Saturday, September 2nd, 2006 | All Things, Family, Travel

After a breakfast at Hearth ‘n Kettle — or “H ‘n K,” as I see them refer to themselves on occasion — we set out for a leisurely drive up Route 6 to Provincetown. On the way we made several stops to visit the old familiar sights (and a couple of yard sales.) Here, the iconic Nauset Lighthouse (and adjacent privately owned lightkeeper’s house) in Eastham, instantly recognizable from its countless postcards, calendars and potato chip bags. This 48-foot cast iron structure was built in 1877 and painted its distinctive red and white in 1940. The lighthouse was originally set in Chatham, high on a cliff over Nauset Beach, but steady erosion forced its move farther inland in 1923, where it replaced the last remaining of “The Three Sisters” lights at the Nauset Light Station. By the early 1990s, the lighhouse was in danger of falling into the sea yet again after decades more of erosion brought the coastline precariously close to its edge. After a groundwell of public support formed to preserve the structure, the Nauset Lighthouse was relocated over two days in November 1996 to the site 200 feet from the cliff edge, where it sits today. At the time of the move, just 35 feet separated the lighthouse from the water.

Nauset Lighthouse

These identical 15-foot tall lighthouses date from 1892 when they served as a trio, guiding ships from a bluff over Nauset Beach. When the Bureau of Lighthouses opted for a more efficient single lighthouse formation in 1911, the two defunct sisters were taken out of service and sold to a private family in 1918 for $3.50, who incorporated the lighthouses into their summer cottage. By 1923, the remaining sister was replaced by the red-striped Nauset Lighthouse above (though it was all white at the time), also passing into private owndership. In 1975, all three sisters were purchased by the National Park Service, who reunited them in their original configuration on Cable Road about 1,800 feet from Nauset Lighthouse in 1989.

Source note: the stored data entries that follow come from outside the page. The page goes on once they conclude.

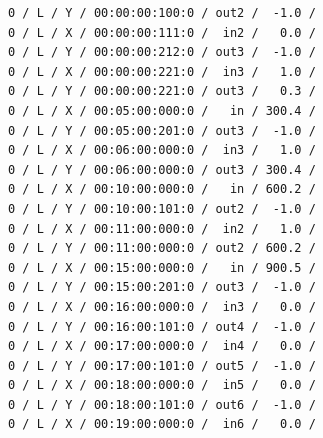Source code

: \documentclass[10pt]{article}
\begin{document}
\begin{minipage}{1\textwidth}
	\centering
	\begin{lstlisting}
0 / L / Y / 00:00:00:100:0 / out2 /  -1.0 /
0 / L / X / 00:00:00:111:0 /  in2 /   0.0 /
0 / L / Y / 00:00:00:212:0 / out3 /  -1.0 /
0 / L / X / 00:00:00:221:0 /  in3 /   1.0 /
0 / L / Y / 00:00:00:221:0 / out3 /   0.3 /
0 / L / X / 00:05:00:000:0 /   in / 300.4 /
0 / L / Y / 00:05:00:201:0 / out3 /  -1.0 /
0 / L / X / 00:06:00:000:0 /  in3 /   1.0 /
0 / L / Y / 00:06:00:000:0 / out3 / 300.4 /
0 / L / X / 00:10:00:000:0 /   in / 600.2 /
0 / L / Y / 00:10:00:101:0 / out2 /  -1.0 /
0 / L / X / 00:11:00:000:0 /  in2 /   1.0 /
0 / L / Y / 00:11:00:000:0 / out2 / 600.2 /
0 / L / X / 00:15:00:000:0 /   in / 900.5 /
0 / L / Y / 00:15:00:201:0 / out3 /  -1.0 /
0 / L / X / 00:16:00:000:0 /  in3 /   0.0 /
0 / L / Y / 00:16:00:101:0 / out4 /  -1.0 /
0 / L / X / 00:17:00:000:0 /  in4 /   0.0 /
0 / L / Y / 00:17:00:101:0 / out5 /  -1.0 /
0 / L / X / 00:18:00:000:0 /  in5 /   0.0 /
0 / L / Y / 00:18:00:101:0 / out6 /  -1.0 /
0 / L / X / 00:19:00:000:0 /  in6 /   0.0 /
	\end{lstlisting}	
\end{minipage}
\end{document}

Pictured here are two of “The Three Sisters,” only one of which still has a light atop.

Three Sisters

En route to Provincetown, we passed the Wellfleet Drive-in Theatre. The last drive-in on Cape Cod, it is open seasonally from mid-May to mid-October (like the much of the Cape,) and has been in continuous operation since the 1957.

As of June, there are 406 surviving drive-in theaters in the United States — five in Massachusetts. I still have yet to experience this rapidly disappearing bit of Americana. Too bad I have no interest in seeing Barnyard and I’ve already seen Talladega Nights (the day I visited an entirely different Lighthouse in NYC…)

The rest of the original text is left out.